-- Exercise details --
Take each line of the records below that contains the string "continuous" and copy it.

-- Raw data --
*** Block opens ***

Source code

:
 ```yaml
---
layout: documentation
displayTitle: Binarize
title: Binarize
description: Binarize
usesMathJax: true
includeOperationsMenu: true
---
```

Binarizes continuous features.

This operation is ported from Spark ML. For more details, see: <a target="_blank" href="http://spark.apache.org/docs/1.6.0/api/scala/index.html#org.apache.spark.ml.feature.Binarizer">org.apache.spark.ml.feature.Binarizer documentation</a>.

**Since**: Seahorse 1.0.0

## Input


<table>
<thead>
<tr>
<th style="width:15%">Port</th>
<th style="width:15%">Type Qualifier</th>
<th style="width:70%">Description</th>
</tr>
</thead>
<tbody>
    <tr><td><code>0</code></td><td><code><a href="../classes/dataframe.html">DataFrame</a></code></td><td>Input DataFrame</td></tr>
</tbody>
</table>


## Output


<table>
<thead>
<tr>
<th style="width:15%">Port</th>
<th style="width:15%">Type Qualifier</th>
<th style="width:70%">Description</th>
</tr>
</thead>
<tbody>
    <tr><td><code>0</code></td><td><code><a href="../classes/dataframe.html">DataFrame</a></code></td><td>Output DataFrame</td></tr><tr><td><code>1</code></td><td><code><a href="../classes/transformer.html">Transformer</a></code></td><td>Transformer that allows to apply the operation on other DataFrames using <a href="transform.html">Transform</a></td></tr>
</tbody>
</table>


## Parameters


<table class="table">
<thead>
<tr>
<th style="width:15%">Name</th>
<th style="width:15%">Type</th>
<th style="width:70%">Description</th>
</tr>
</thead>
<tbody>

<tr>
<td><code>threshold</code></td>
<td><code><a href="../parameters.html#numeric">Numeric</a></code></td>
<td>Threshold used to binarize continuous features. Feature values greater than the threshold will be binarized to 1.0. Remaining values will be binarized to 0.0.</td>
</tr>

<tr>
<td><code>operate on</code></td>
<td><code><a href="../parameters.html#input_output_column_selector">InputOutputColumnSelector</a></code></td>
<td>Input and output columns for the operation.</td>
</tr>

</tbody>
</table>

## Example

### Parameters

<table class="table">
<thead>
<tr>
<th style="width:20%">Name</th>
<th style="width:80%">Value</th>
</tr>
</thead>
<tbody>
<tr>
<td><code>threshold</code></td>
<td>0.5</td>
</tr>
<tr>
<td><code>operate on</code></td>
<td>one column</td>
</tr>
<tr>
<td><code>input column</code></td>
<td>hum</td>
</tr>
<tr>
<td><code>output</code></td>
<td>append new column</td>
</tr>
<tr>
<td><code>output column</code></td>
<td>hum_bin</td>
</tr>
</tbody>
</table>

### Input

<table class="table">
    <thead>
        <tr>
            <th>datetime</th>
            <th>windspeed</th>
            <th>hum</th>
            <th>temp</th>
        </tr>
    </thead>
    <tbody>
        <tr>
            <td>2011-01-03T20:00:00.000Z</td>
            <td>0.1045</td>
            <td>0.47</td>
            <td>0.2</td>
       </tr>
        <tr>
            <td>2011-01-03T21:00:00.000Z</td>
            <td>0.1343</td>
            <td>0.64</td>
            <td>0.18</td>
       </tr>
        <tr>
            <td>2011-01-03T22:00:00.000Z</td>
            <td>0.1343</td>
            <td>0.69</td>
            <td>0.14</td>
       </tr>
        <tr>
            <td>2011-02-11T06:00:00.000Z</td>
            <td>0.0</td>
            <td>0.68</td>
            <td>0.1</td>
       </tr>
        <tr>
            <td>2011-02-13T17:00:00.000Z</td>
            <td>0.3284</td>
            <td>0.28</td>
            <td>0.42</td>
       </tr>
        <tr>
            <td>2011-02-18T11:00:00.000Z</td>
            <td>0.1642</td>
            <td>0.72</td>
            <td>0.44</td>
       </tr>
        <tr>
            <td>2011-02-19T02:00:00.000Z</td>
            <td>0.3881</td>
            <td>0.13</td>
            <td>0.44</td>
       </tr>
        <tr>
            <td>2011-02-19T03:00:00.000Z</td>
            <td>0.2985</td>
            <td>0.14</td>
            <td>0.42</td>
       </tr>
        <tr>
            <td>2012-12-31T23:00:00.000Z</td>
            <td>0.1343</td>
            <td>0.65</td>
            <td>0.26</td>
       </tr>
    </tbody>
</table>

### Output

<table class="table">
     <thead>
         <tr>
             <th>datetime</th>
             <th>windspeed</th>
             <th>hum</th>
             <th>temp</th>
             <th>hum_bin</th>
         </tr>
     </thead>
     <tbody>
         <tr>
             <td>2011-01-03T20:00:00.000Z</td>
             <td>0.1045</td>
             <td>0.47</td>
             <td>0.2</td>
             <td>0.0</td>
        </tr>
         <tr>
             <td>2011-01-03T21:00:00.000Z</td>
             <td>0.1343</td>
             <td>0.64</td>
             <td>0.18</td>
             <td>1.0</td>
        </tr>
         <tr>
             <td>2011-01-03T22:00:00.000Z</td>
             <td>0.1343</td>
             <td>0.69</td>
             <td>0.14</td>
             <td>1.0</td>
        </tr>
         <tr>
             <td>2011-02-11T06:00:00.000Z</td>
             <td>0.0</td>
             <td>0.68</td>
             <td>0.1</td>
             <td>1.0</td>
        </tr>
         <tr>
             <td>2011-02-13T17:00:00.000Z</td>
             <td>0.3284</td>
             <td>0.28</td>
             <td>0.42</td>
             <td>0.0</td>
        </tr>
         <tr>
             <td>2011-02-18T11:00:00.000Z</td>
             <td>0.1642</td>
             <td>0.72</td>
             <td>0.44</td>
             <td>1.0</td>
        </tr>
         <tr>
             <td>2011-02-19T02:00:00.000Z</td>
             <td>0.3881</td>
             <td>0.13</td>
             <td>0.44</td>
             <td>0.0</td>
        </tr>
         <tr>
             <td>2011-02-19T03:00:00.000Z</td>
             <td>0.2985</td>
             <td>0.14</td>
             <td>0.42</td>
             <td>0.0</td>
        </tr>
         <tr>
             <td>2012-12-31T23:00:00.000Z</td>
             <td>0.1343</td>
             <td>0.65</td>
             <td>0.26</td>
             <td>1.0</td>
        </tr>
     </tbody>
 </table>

*** Block closes ***

-- Solution to the exercise --
Binarizes continuous features.
<td>Threshold used to binarize continuous features. Feature values greater than the threshold will be binarized to 1.0. Remaining values will be binarized to 0.0.</td>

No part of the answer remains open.